● Exercise objective
State only how many lines below include the string "vspace".

--- Study material ---

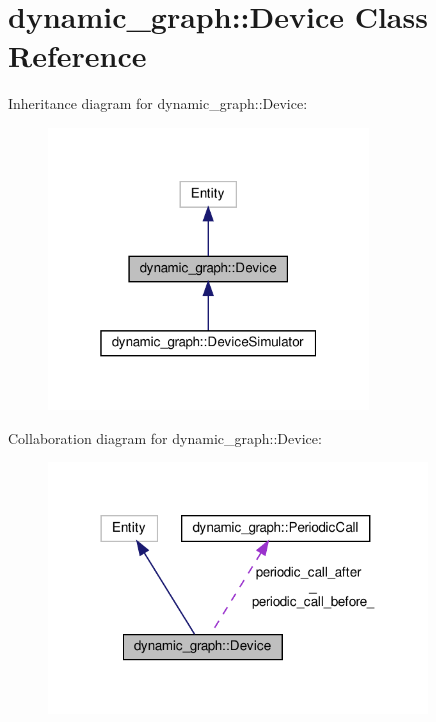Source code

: \hypertarget{classdynamic__graph_1_1Device}{}\section{dynamic\+\_\+graph\+:\+:Device Class Reference}
\label{classdynamic__graph_1_1Device}


Inheritance diagram for dynamic\+\_\+graph\+:\+:Device\+:
\nopagebreak
\begin{figure}[H]
\begin{center}
\leavevmode
\includegraphics[width=241pt]{classdynamic__graph_1_1Device__inherit__graph}
\end{center}
\end{figure}


Collaboration diagram for dynamic\+\_\+graph\+:\+:Device\+:
\nopagebreak
\begin{figure}[H]
\begin{center}
\leavevmode
\includegraphics[width=285pt]{classdynamic__graph_1_1Device__coll__graph}
\end{center}
\end{figure}
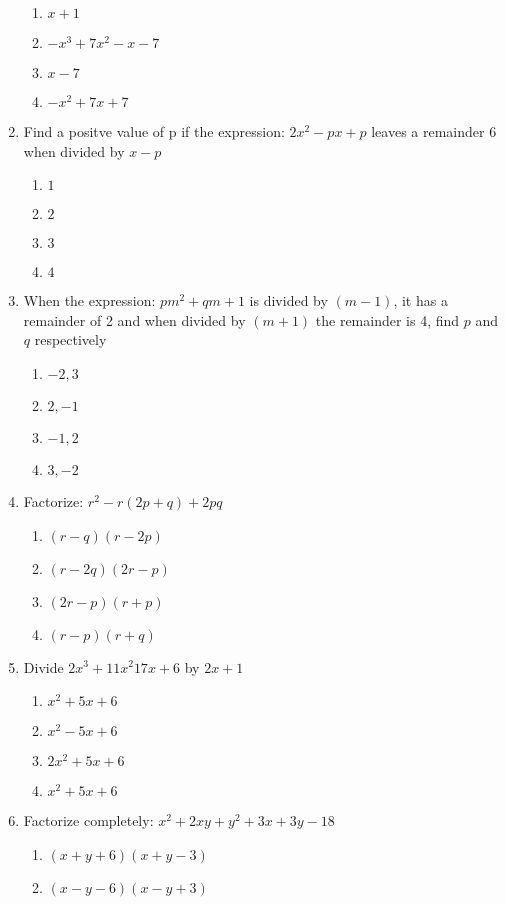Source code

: \begin{multicols}{2}
\begin{enumerate}[label={\arabic*.}]
\begin{enumerate}[label={\Alph*.}]
	\item \(x+1\)
	\item \(-x^3 + 7x^2 -x -7\)
	\item \(x-7\)
	\item \(-x^2 + 7x + 7\)
	\end{enumerate}
\item Find a positve value of p if the expression: $2x^2 - px + p$ leaves a remainder 6 when divided by $x-p$
	\begin{enumerate}[label={\Alph*.}]
	\item \(1\)
	\item \(2\)
	\item \(3\)
	\item \(4\)
	\end{enumerate}
\item When the expression: $pm^2 + qm + 1$ is divided by $(m-1)$, it has a remainder of 2 and when divided by $(m+1)$ the remainder is 4, find $p$ and $q$ respectively
	\begin{enumerate}[label={\Alph*.}]
	\item \(-2,3\)
	\item \(2,-1\)
	\item \(-1,2\)
	\item \(3,-2\)
	\end{enumerate}
\item Factorize: $r^2 - r(2p + q) + 2pq $
	\begin{enumerate}[label={\Alph*.}]
	\item \((r-q)(r-2p)\)
	\item \((r-2q)(2r-p)\)
	\item \((2r - p)(r+p)\)
	\item \((r-p)(r+q)\)
	\end{enumerate}
\item Divide $2x^3 + 11x^2  17x + 6$ by $2x +1$ 
	\begin{enumerate}[label={\Alph*.}]
	\item \(x^2 + 5x + 6\)
	\item \(x^2 - 5x + 6\)
	\item \(2x^2 + 5x + 6\)
	\item \(x^2 + 5x + 6\)
	\end{enumerate}
\item Factorize completely: $x^2 + 2xy + y^2 + 3x + 3y -18$
	\begin{enumerate}[label={\Alph*.}]
	\item \((x+y+6)(x+y-3)\)
	\item \((x-y-6)(x-y+3)\)

\end{enumerate}
\end{enumerate}
\end{multicols}
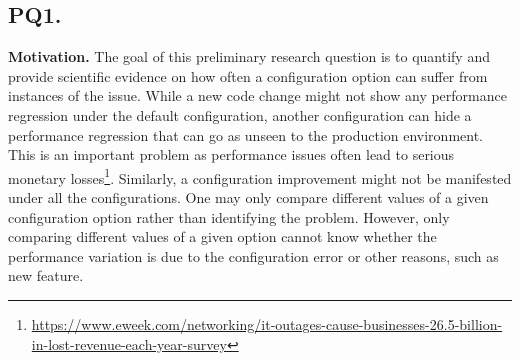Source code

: \subsection*{\textbf{PQ1. \PQI}}
\label{sec:rq1}
\noindent \textbf{Motivation.}
The goal of this preliminary research question is to quantify and provide scientific evidence on how often a configuration option can suffer from instances of the \inconsistent issue. %
While a new code change might not show any performance regression under the default configuration, another configuration can hide a performance regression that can go as unseen to the production environment. This is an important problem as performance issues often lead to serious monetary losses\footnote{\url{https://www.eweek.com/networking/it-outages-cause-businesses-26.5-billion-in-lost-revenue-each-year-survey}}. Similarly, a configuration improvement might not be manifested under all the configurations. 
One may only compare different values of a given configuration option rather than identifying the \inconsistent problem. However, only comparing different values of a given option cannot know whether the performance variation is due to the configuration error or other reasons, such as new feature. %

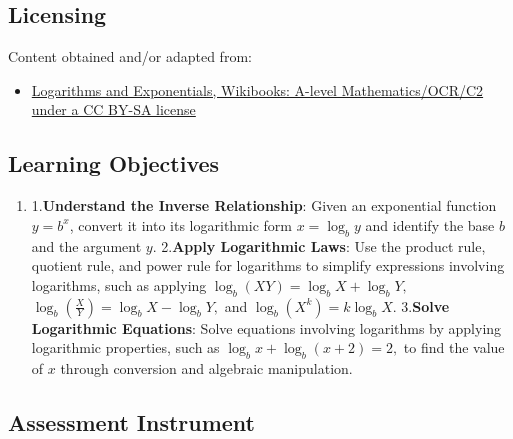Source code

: \subsection{Licensing}
\label{sss:lice-7352}

Content obtained and/or adapted from:

\begin{itemize}
    \item \href{https://en.wikibooks.org/wiki/A-level_Mathematics/OCR/C2/Logarithms_and_Exponentials}{Logarithms and Exponentials, Wikibooks: A-level Mathematics/OCR/C2 under a CC BY-SA license}
\end{itemize}

\subsection{Learning Objectives}
\label{ssec:lear-6683}

\begin{enumerate}
    \item 1.\textbf{Understand the Inverse Relationship}: Given an exponential function $y = b^x$, convert it into its logarithmic form $x = \log_b y$ and identify the base $b$ and the argument $y$. 2.\textbf{Apply Logarithmic Laws}: Use the product rule, quotient rule, and power rule for logarithms to simplify expressions involving logarithms, such as applying $ \log_b (XY) = \log_b X + \log_b Y, $ $ \log_b \left(\frac{X}{Y}\right) = \log_b X - \log_b Y, $ and $ \log_b (X^k) = k \log_b X. $ 3.\textbf{Solve Logarithmic Equations}: Solve equations involving logarithms by applying logarithmic properties, such as $ \log_b x + \log_b (x + 2) = 2, $ to find the value of $x$ through conversion and algebraic manipulation.
\end{enumerate}

\subsection{Assessment Instrument}
\label{ssec:asse-1f50}

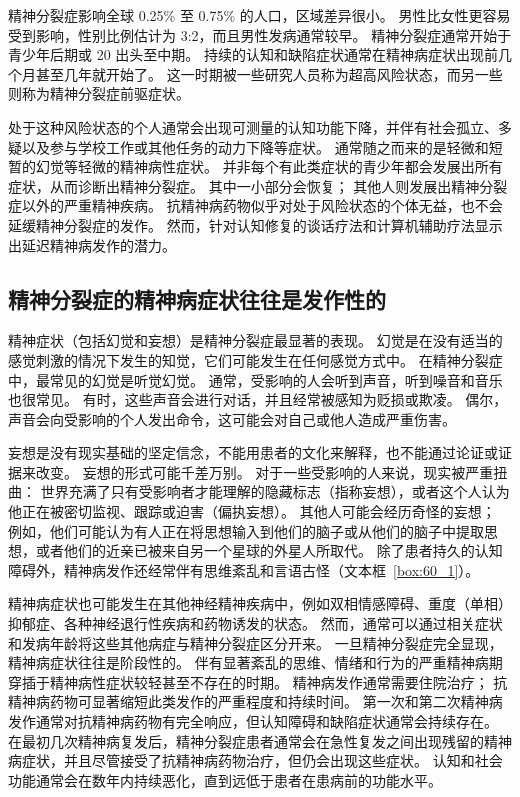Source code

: 精神分裂症影响全球 0.25\% 至 0.75\% 的人口，区域差异很小。
男性比女性更容易受到影响，性别比例估计为 3:2，而且男性发病通常较早。
精神分裂症通常开始于青少年后期或 20 出头至中期。
持续的认知和缺陷症状通常在精神病症状出现前几个月甚至几年就开始了。
这一时期被一些研究人员称为超高风险状态，而另一些则称为精神分裂症前驱症状。


处于这种风险状态的个人通常会出现可测量的认知功能下降，并伴有社会孤立、多疑以及参与学校工作或其他任务的动力下降等症状。
通常随之而来的是轻微和短暂的幻觉等轻微的精神病性症状。
并非每个有此类症状的青少年都会发展出所有症状，从而诊断出精神分裂症。
其中一小部分会恢复；
其他人则发展出精神分裂症以外的严重精神疾病。
抗精神病药物似乎对处于风险状态的个体无益，也不会延缓精神分裂症的发作。
然而，针对认知修复的谈话疗法和计算机辅助疗法显示出延迟精神病发作的潜力。



\subsection{精神分裂症的精神病症状往往是发作性的}

精神症状（包括幻觉和妄想）是精神分裂症最显著的表现。
幻觉是在没有适当的感觉刺激的情况下发生的知觉，它们可能发生在任何感觉方式中。
在精神分裂症中，最常见的幻觉是听觉幻觉。
通常，受影响的人会听到声音，听到噪音和音乐也很常见。
有时，这些声音会进行对话，并且经常被感知为贬损或欺凌。
偶尔，声音会向受影响的个人发出命令，这可能会对自己或他人造成严重伤害。


妄想是没有现实基础的坚定信念，不能用患者的文化来解释，也不能通过论证或证据来改变。
妄想的形式可能千差万别。
对于一些受影响的人来说，现实被严重扭曲：
世界充满了只有受影响者才能理解的隐藏标志（指称妄想），或者这个人认为他正在被密切监视、跟踪或迫害（偏执妄想）。
其他人可能会经历奇怪的妄想；
例如，他们可能认为有人正在将思想输入到他们的脑子或从他们的脑子中提取思想，或者他们的近亲已被来自另一个星球的外星人所取代。
除了患者持久的认知障碍外，精神病发作还经常伴有思维紊乱和言语古怪（文本框~\ref{box:60_1}）。


精神病症状也可能发生在其他神经精神疾病中，例如双相情感障碍、重度（单相）抑郁症、各种神经退行性疾病和药物诱发的状态。
然而，通常可以通过相关症状和发病年龄将这些其他病症与精神分裂症区分开来。
一旦精神分裂症完全显现，精神病症状往往是阶段性的。
伴有显著紊乱的思维、情绪和行为的严重精神病期穿插于精神病性症状较轻甚至不存在的时期。
精神病发作通常需要住院治疗；
抗精神病药物可显著缩短此类发作的严重程度和持续时间。
第一次和第二次精神病发作通常对抗精神病药物有完全响应，但认知障碍和缺陷症状通常会持续存在。
在最初几次精神病复发后，精神分裂症患者通常会在急性复发之间出现残留的精神病症状，并且尽管接受了抗精神病药物治疗，但仍会出现这些症状。
认知和社会功能通常会在数年内持续恶化，直到远低于患者在患病前的功能水平。



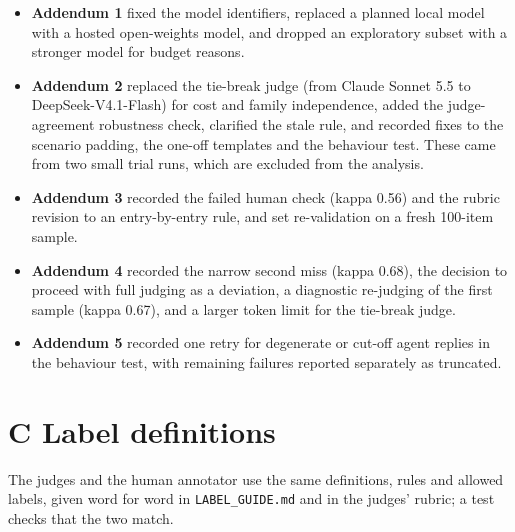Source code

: \documentclass[fleqn,10pt]{wlscirep}
\begin{document}
\begin{itemize}
\item \textbf{Addendum 1} fixed the model identifiers, replaced a planned local model with a hosted open-weights model, and dropped an exploratory subset with a stronger model for budget reasons.
\item \textbf{Addendum 2} replaced the tie-break judge (from Claude Sonnet 5.5 to DeepSeek-V4.1-Flash) for cost and family independence, added the judge-agreement robustness check, clarified the stale rule, and recorded fixes to the scenario padding, the one-off templates and the behaviour test. These came from two small trial runs, which are excluded from the analysis.
\item \textbf{Addendum 3} recorded the failed human check (kappa 0.56) and the rubric revision to an entry-by-entry rule, and set re-validation on a fresh 100-item sample.
\item \textbf{Addendum 4} recorded the narrow second miss (kappa 0.68), the decision to proceed with full judging as a deviation, a diagnostic re-judging of the first sample (kappa 0.67), and a larger token limit for the tie-break judge.
\item \textbf{Addendum 5} recorded one retry for degenerate or cut-off agent replies in the behaviour test, with remaining failures reported separately as truncated.
\end{itemize}

\section*{C Label definitions}

\begin{sloppypar}
The judges and the human annotator use the same definitions, rules and allowed labels, given word for word in \texttt{LABEL\_GUIDE.md} and in the judges' rubric; a test checks that the two match.
\end{sloppypar}
\end{document}

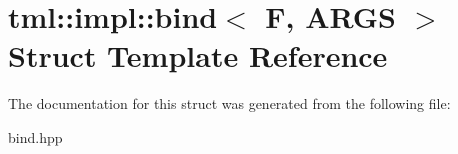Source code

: \hypertarget{structtml_1_1impl_1_1bind}{\section{tml\+:\+:impl\+:\+:bind$<$ F, A\+R\+G\+S $>$ Struct Template Reference}
\label{structtml_1_1impl_1_1bind}
}


The documentation for this struct was generated from the following file\+:\begin{DoxyCompactItemize}
\item 
bind.\+hpp\end{DoxyCompactItemize}

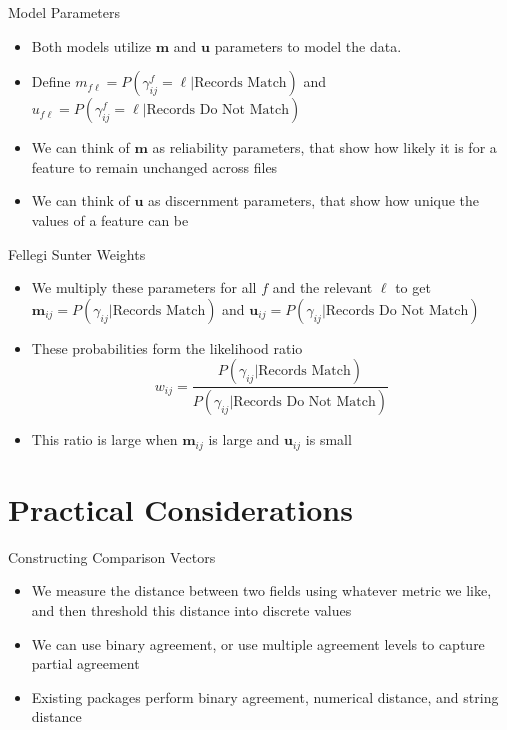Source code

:\documentclass{beamer}
\begin{document}
\begin{frame}{Model Parameters}
	\begin{itemize}
		\item Both models utilize $\mathbf{m}$ and $\mathbf{u}$ parameters to model the data.
		\item Define $m_{f\ell} = P(\gamma_{ij}^f = \ell | \text{Records Match})$ and $u_{f\ell} = P(\gamma_{ij}^f = \ell | \text{Records Do Not Match})$
		\item We can think of $\mathbf{m}$ as reliability parameters, that show how likely it is for a feature to remain unchanged across files
		\item We can think of $\mathbf{u}$ as discernment parameters, that show how unique the values of a feature can be
	\end{itemize}
\end{frame}

\begin{frame}{Fellegi Sunter Weights}
	\begin{itemize}
		\item We multiply these parameters for all $f$ and the relevant $\ell$ to get $\mathbf{m}_{ij} = P(\gamma_{ij}| \text{Records Match})$ and $\mathbf{u}_{ij} = P(\gamma_{ij}| \text{Records Do Not Match})$
		\item These probabilities form the likelihood ratio 
		$$w_{ij} = \frac{P(\gamma_{ij}| \text{Records Match})}{P(\gamma_{ij}| \text{Records Do Not Match})}$$
		\item This ratio is large when $\mathbf{m}_{ij}$ is large and $\mathbf{u}_{ij}$ is small
	\end{itemize}
\end{frame}

\section{Practical Considerations}

\begin{frame}{Constructing Comparison Vectors}
	\begin{itemize}
		\item We measure the distance between two fields using whatever metric we like, and then threshold this distance into discrete values
		\item We can use binary agreement, or use multiple agreement levels to capture partial agreement
		\item Existing packages perform binary agreement, numerical distance, and string distance
	\end{itemize}
\end{frame}
\end{document}
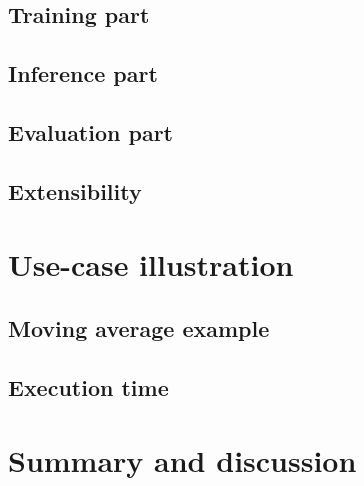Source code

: \documentclass[article]{jss}
\begin{document}
\subsection{Training part} 
\label{subsec:training}


\subsection{Inference part} 
\label{subsec:inference}



\subsection{Evaluation part} 
\label{subsec:evaluation}


\subsection{Extensibility} %
\label{subsec:extensibility}


\section{Use-case illustration}
\subsection{Moving average example}


\subsection{Execution time}



\section{Summary and discussion} \label{sec:summary}


\end{document}
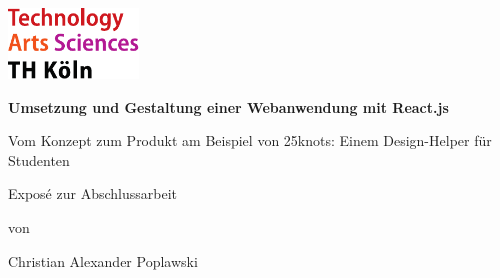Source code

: \begin{titlepage}

\begin{center}

\includegraphics[width=0.26\textwidth]{images/THlogoheader.pdf}

\vspace{0.8cm}

\begin{rmfamily}
\begin{huge}
\textbf{Umsetzung und Gestaltung einer Webanwendung mit React.js}\\
\end{huge}
\vspace{0.5cm}
\begin{LARGE}
Vom Konzept zum Produkt am Beispiel von 25knots: Einem Design-Helper für Studenten
\end{LARGE}
\end{rmfamily}

\vspace{1.6cm}



\begin{LARGE}
\begin{scshape}
Exposé zur Abschlussarbeit\\[0.8em]
\end{scshape}
\end{LARGE}

\begin{large}
von\\
\vspace{0.2cm}
\begin{LARGE}
Christian Alexander Poplawski\\
\end{LARGE}
\end{large}


\end{center}
\end{titlepage}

---

● Result for this task
4